Sens. Mark Udall (D) and Michael Bennet (D) and Rep. Cory Gardner (R) introduced legislation on Wednesday to lift a $100 million cap on emergency highway repair. Gov. John Hickenlooper (D) told the Denver Post about 200 miles of Colorado highways were damaged or destroyed in the flooding, and that at least 50 bridges need to be repaired.
But even repairs that can begin immediately are being delayed over the threat of a possible government shutdown. Members of the Utah National Guard will travel to Colorado Thursday to transport equipment to flood-ravaged areas, but work won’t begin until the shutdown threat is averted, or until the government reopens for business.
“Because of the uncertainty of budget constraints and a possible government shutdown, the 1457th [Engineer Battalion] will transport vehicles and equipment to work sites and then return to Utah. Once funding issues have been resolved, which is anticipated to be the first week of October, approximately 120 soldiers of the 1457th will return to Colorado to complete their mission,” the Utah National Guard said in a statement released late Tuesday.
A government shutdown would furlough hundreds of thousands of non-essential federal employees, including National Guardsmen. A planning document [pdf] the Pentagon drew up in advance of the possible government shutdown in October 2011 said National Guard duties would be terminated unless the Secretary of Defense approves those duties; Udall and Bennet have asked Secretary Chuck Hagel to exempt the Guards involved in Colorado recovery from furloughs.
Udall and Sen. Jerry Moran (R-Kan.) also introduced a bill this week to prevent future delays in disaster response missions. Their legislation would allow National Guard disaster response missions to continue, and provide funding for Guard members to be paid, even in the event of a government shutdown.
“Colorado’s flood victims and military families shouldn’t suffer if Washington gridlock and partisan stalemates lead to a government shutdown,” Udall said in a statement.
President Obama has already issued a federal disaster declaration for Colorado. And the Federal Emergency Management Agency’s cleanup and relief efforts won’t be effected by a possible shutdown, agency spokesman Dan Watson said. The Disaster Relief Fund, which provides funding for the response, carries over from one fiscal year to another, meaning the money will still be available if a shutdown occurs.
“The response in Colorado will not be impacted by a government shutdown and we won’t see an impact to the individual assistance being provided to disaster survivors,” Watson said.

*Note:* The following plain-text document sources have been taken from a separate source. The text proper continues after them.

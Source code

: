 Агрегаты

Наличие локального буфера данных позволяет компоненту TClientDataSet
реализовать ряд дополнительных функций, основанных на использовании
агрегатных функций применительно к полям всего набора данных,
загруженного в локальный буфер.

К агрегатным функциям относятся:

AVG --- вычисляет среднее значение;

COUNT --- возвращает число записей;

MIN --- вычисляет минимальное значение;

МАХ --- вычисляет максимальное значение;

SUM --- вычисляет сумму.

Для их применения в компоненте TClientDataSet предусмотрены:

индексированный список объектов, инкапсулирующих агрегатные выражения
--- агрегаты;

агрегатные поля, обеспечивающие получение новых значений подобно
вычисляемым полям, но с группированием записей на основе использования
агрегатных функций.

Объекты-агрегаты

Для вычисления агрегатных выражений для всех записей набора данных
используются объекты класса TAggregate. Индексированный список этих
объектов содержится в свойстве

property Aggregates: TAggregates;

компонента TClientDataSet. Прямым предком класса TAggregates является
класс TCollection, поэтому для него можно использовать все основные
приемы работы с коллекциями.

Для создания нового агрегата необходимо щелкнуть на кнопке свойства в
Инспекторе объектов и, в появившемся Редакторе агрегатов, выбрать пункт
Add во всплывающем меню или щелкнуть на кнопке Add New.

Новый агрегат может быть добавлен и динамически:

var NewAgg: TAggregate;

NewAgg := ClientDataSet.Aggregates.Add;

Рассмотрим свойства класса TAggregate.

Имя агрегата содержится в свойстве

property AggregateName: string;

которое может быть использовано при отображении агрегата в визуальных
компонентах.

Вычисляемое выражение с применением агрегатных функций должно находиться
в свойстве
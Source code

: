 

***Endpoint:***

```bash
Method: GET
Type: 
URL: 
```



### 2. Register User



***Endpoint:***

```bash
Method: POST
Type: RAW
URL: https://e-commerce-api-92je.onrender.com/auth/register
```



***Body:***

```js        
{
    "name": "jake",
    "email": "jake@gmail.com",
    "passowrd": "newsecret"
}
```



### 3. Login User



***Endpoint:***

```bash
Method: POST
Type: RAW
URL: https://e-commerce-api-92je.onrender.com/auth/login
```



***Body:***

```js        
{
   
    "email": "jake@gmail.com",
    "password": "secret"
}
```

But that doesn’t mean at least some employees at FEMA and other federal agencies involved in the response, including the Department of Housing and Urban Development, the Small Business Administration, the Federal Highway Administration and the Natural Resources Conservation Service, won’t be furloughed. Federal workers involved in appraising, assessing and approving loans would all likely be considered non-essential personnel, which could delay rebuilding funds, at least temporarily.
“We are concerned that the furloughs resulting from a shutdown could inevitably remove some key staff who are currently overseeing the process in Colorado, increasing the likelihood of errors that could impact Colorado families just beginning to rebuild,” said Adam Bozzi, a spokesman for Bennet. “We also worry that a shutdown could slow down FEMA’s ability to approve certain recovery projects funded through FEMA public assistance, which towns and local communities hit by this flooding need to have expedited.”
The prospects of a shutdown are even more frightening to Colorado emergency responders because of the calendar. Snow starts falling in the Rocky Mountains in earnest in October; according to data maintained by the Western Regional Climate Center, an average of seven inches of snow has fallen in Estes Park, one of the small towns hit hard by the flooding, in October. An average of 10 inches has fallen in November, meaning crews are working against the clock to repair washed-out roads before the long, snowy winter comes.